Query history and query profile support for Delta Live Tables

November 15, 2024

Databricks now offers improved tools for monitoring query performance in Delta Live Tables pipelines. See Access query history for Delta Live Tables pipelines.

Reuse SQL outputs as _sqldf in subsequent SQL cells

November 15, 2024

In Databricks Runtime 14.3 and above, running a SQL query in a Databricks notebook generates an implicit DataFrame (_sqldf) that you can use in downstream SQL cells. This adds to the support for using for using the _sqldf variable in Python cells introduced in Databricks Runtime 13.3. See Explore SQL cell results.

Warehouses system table is now available (Public Preview)

November 15, 2024

The system.compute.warehouses table records SQL warehouse configurations. Each row is a snapshot of a SQL warehouse’s properties at a specific point in time. A new snapshot is created when the properties change. See Warehouses system table reference.

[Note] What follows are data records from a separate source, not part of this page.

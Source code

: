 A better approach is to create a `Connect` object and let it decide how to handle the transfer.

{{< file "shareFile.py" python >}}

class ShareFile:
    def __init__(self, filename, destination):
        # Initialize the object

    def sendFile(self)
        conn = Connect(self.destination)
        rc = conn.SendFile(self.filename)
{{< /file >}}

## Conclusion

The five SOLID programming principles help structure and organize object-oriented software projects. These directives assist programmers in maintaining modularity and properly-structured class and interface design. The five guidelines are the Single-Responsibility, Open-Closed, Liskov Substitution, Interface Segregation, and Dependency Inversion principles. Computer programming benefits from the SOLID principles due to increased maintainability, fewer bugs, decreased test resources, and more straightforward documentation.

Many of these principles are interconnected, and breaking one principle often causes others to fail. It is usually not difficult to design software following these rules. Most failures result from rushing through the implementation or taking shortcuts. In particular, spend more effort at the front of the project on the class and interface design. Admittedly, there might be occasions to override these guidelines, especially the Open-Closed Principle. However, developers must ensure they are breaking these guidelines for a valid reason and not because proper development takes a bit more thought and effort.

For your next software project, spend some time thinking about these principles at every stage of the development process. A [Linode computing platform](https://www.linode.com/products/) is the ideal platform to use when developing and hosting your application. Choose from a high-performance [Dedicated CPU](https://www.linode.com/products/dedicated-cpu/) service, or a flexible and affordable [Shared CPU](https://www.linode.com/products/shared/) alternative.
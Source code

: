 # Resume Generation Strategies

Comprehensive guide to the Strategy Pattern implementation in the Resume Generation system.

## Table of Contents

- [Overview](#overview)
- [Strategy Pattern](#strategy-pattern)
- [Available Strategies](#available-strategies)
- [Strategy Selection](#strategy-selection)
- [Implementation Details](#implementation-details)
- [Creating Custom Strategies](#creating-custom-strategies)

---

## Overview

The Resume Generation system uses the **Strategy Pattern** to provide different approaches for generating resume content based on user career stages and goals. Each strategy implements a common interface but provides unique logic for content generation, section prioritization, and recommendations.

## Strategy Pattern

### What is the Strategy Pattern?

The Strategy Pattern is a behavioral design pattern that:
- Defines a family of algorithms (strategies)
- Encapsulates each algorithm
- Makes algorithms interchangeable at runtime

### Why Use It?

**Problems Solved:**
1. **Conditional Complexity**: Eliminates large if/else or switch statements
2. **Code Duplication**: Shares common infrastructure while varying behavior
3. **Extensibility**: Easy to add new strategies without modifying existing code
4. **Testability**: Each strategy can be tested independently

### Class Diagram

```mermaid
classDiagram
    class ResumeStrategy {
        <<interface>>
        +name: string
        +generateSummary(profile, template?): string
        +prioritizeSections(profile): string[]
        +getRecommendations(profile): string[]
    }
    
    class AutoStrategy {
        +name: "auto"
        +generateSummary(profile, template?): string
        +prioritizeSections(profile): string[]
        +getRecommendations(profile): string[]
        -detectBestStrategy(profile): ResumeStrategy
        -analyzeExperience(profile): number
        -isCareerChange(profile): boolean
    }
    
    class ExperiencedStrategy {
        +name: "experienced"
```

Cross-platform view sharing (Public Preview)

November 14, 2024

Databricks recipients can now query shared views using any Databricks compute resource. Previously, if a recipient’s Databricks account was different from the provider’s account, recipients could only query a shared view using a serverless SQL warehouse. See Read shared views.

View sharing also now extends to open sharing connectors. See Read data shared using Delta Sharing open sharing (for recipients).

Databricks Runtime 16.0 is GA

November 11, 2024

Databricks Runtime 16.0 and Databricks Runtime 16.0 ML are now generally available.

See Databricks Runtime 16.0 and Databricks Runtime 16.0 for Machine Learning.

Breaking change: Hosted RStudio is end-of-life

November 11, 2024

In Databricks Runtime 16.0 and above, Databricks-hosted RStudio Server is end-of-life and unavailable on any Databricks workspace. To learn more and see a list of alternatives to RStudio, see Hosted RStudio Server deprecation.

Updated and unified read-only code blocks

November 8, 2024

A new read-only code block is now available across the Catalog Explorer, alerts page, and Genie.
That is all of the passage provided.